Commandment Four includes a Guide to Preparing a Business Plan. If you wish to build a business of any complexity at all, you should have a written plan. If you wish to attract outside money from people other than your friends and relatives, you must have a written plan. If you want to maximize your chances for building a viable, money-making enterprise without ruining your health and reputation in the process, you will have a written plan that has been critiqued by competent individuals whose opinions you respect.
Commandments Five through Eight deal with day-to-day operating matters required to implement a written plan. Staffing, rewarding people, extending the company, and paying the bills as you go are like blocking, passing, running, and tackling in football. The team that executes well will tend to win its share of games.
Finally, Commandments Nine and Ten are aimed at extending the lifetime of the enterprise, its longevity. Professionalism leads to a reasonable level of detachment in the vocational matters at hand. Entrepreneurship is equated with sweat equity--unyielding dedication that often leads to a merging of the identities of the founder(s) and the enterprise itself. Such a merging sometimes makes for certain efficiencies, but it almost always limits a growth company over the longer run. An entrepreneur faces a choice when her or his enterprise actually grows: she or he either change to meet the new requirements of the enterprise, or she or he can work harder and hope. Knowing when and how to change requires at least a half-an-arm's-length relationship with the budding business entity itself. The company is the company; you are you. They are not the same entity. Working from a proper business plan (Commandment Four) can help maintain this separation.

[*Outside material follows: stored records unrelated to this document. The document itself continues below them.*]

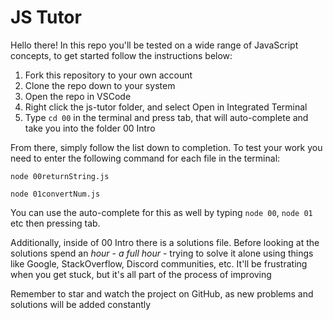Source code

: # JS Tutor

Hello there! In this repo you'll be tested on a wide range of JavaScript concepts, to get started follow the instructions below:

1. Fork this repository to your own account
2. Clone the repo down to your system
3. Open the repo in VSCode
4. Right click the js-tutor folder, and select Open in Integrated Terminal
5. Type `cd 00` in the terminal and press tab, that will auto-complete and take you into the folder 00 Intro

From there, simply follow the list down to completion. To test your work you need to enter the following command for each file in the terminal: 

`node 00returnString.js`
</br>

`node 01convertNum.js`

You can use the auto-complete for this as well by typing `node 00`, `node 01` etc then pressing tab. 

Additionally, inside of 00 Intro there is a solutions file. Before looking at the solutions spend an *hour* - *a full hour* - trying to solve it alone using things like Google, StackOverflow, Discord communities, etc. It'll be frustrating when you get stuck, but it's all part of the process of improving

Remember to star and watch the project on GitHub, as new problems and solutions will be added constantly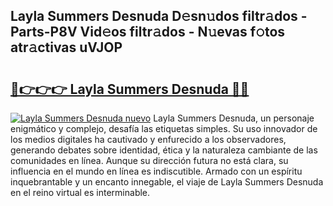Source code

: ## Layla Summers Desnuda D𝚎sn𝚞dos filtr𝚊dos - Parts-P8V Vid𝚎os filtr𝚊dos - N𝚞evas f𝚘tos atr𝚊ctivas uVJOP

# <h2><a href="http://mb8w71.tromn.icu/?c=Layla+Summers+Desnuda">🔗👉👉👉 Layla Summers Desnuda 🔗🔗</a></h2>

[![Layla Summers Desnuda nuevo](https://i.imgur.com/pEAQMta.gif)](http://mb8w71.tromn.icu/?c=Layla+Summers+Desnuda)
Layla Summers Desnuda, un personaje enigmático y complejo, desafía las etiquetas simples. Su uso innovador de los medios digitales ha cautivado y enfurecido a los observadores, generando debates sobre identidad, ética y la naturaleza cambiante de las comunidades en línea. Aunque su dirección futura no está clara, su influencia en el mundo en línea es indiscutible. Armado con un espíritu inquebrantable y un encanto innegable, el viaje de Layla Summers Desnuda en el reino virtual es interminable.
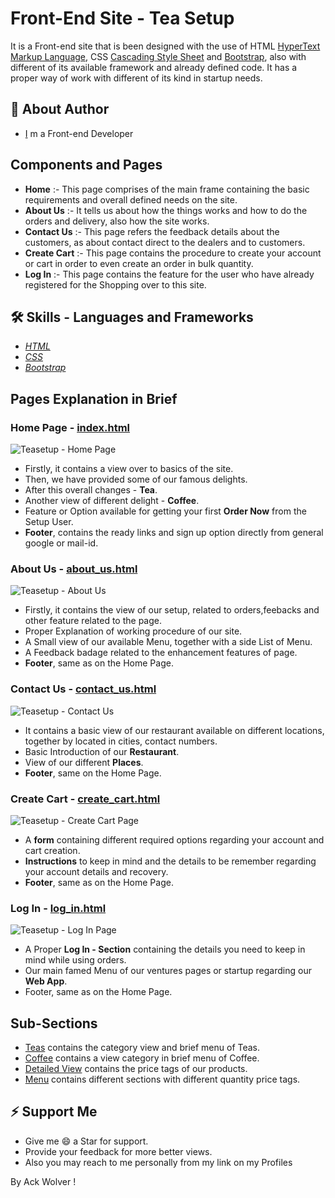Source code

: # Front-End Site - Tea Setup

It is a Front-end site that is been designed with the use of HTML [HyperText Markup Language](https://html.com/), CSS [Cascading Style Sheet](https://css3.com/) and [Bootstrap](https://getbootstrap.com/), also with different of its available framework and already defined code. It has a proper way of work with different of its kind in startup needs.

## 🚀 About Author

- [I](https://github.com/ackwolver335) m a Front-end Developer

## Components and Pages

- **Home** :- This page comprises of the main frame containing the basic requirements and overall defined needs on the site.
- **About Us** :- It tells us about how the things works and how to do the orders and delivery, also how the site works.
- **Contact Us** :- This page refers the feedback details about the customers, as about contact direct to the dealers and to customers.
- **Create Cart** :- This page contains the procedure to create your account or cart in order to even create an order in bulk quantity.
- **Log In** :- This page contains the feature for the user who have already registered for the Shopping over to this site.

## 🛠 Skills - Languages and Frameworks

- *[HTML](https://html.com/)*
- *[CSS](https://css3.com/)*
- *[Bootstrap](https://getbootstrap.com/)*

## Pages Explanation in Brief 

### Home Page - [index.html](https://ackwolver335.github.io/teasetup.gd/index.html)

![Teasetup - Home Page](https://github.com/ackwolver335/teasetup.gd/assets/103741432/4ead1922-b39a-45b6-bad1-f4d9d3d139d3)

- Firstly, it contains a view over to basics of the site.
- Then, we have provided some of our famous delights.
- After this overall changes - **Tea**.
- Another view of different delight - **Coffee**.
- Feature or Option available for getting your first **Order Now** from the Setup User.
- **Footer**, contains the ready links and sign up option directly from general google or mail-id.

### About Us - [about_us.html](https://ackwolver335.github.io/teasetup.gd/about_us.html)

![Teasetup - About Us](https://github.com/ackwolver335/teasetup.gd/assets/103741432/5f1c813d-df70-498f-9bf9-828e2227a140)

- Firstly, it contains the view of our setup, related to orders,feebacks and other feature related to the page.
- Proper Explanation of working procedure of our site.
- A Small view of our available Menu, together with a side List of Menu.
- A Feedback badage related to the enhancement features of page.
- **Footer**, same as on the Home Page.

### Contact Us - [contact_us.html](https://ackwolver335.github.io/teasetup.gd/contact_us.html)

![Teasetup - Contact Us](https://github.com/ackwolver335/teasetup.gd/assets/103741432/3e7d55a4-8713-4bd3-b722-294b834f3499)

- It contains a basic view of our restaurant available on different locations, together by located in cities, contact numbers.
- Basic Introduction of our **Restaurant**.
- View of our different **Places**.
- **Footer**, same on the Home Page.

### Create Cart - [create_cart.html](https://ackwolver335.github.io/teasetup.gd/create_cart.html)

![Teasetup - Create Cart Page](https://github.com/ackwolver335/teasetup.gd/assets/103741432/f80f39eb-26f5-4583-be60-97365936a4f3)

- A **form** containing different required options regarding your account and cart creation.
- **Instructions** to keep in mind and the details to be remember regarding your account details and recovery.
- **Footer**, same as on the Home Page.

### Log In - [log_in.html](https://ackwolver335.github.io/teasetup.gd/log_in.html)

![Teasetup - Log In Page](https://github.com/ackwolver335/teasetup.gd/assets/103741432/da29d5cf-fe6a-45b0-83d8-bf91bd153f52)

- A Proper **Log In - Section** containing the details you need to keep in mind while using orders.
- Our main famed Menu of our ventures pages or startup regarding our **Web App**.
- Footer, same as on the Home Page.

## Sub-Sections

- [Teas](https://ackwolver335.github.io/teasetup.gd/Sub-Sections/Teas.html) contains the category view and brief menu of Teas.
- [Coffee](https://ackwolver335.github.io/teasetup.gd/Sub-Sections/Coffee.html) contains a view category in brief menu of Coffee.
- [Detailed View](https://ackwolver335.github.io/teasetup.gd/Sub-Sections/detailed_menu.html) contains the price tags of our products.
- [Menu](https://ackwolver335.github.io/teasetup.gd/Sub-Sections/Menu.html) contains different sections with different quantity price tags.

## ⚡️ Support Me

- Give me 😄 a Star for support.
- Provide your feedback for more better views.
- Also you may reach to me personally from my link on my Profiles

By Ack Wolver !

Just a few last words on philosophy. To some extent, entrepreneuring is a lifestyle choice. Many of the high-rise company founders, officers, and venture capitalists who contributed ideas to this book are people who started companies, built them, sold them, rested a bit, and started over again. But I see more and more cases where founders stay on board, adapt to success, and keep on innovating. The net effect is more entreprenuing in established companies--a good trend. This does not in any way diminish the need and opportunity for the classic soloist; it just enlarges the doorway to the legitimate entrepreneur's club.
It's a fine club. Entrepreneuring is a spirited way of life. These Ten Commandments are aimed at expanding the membership.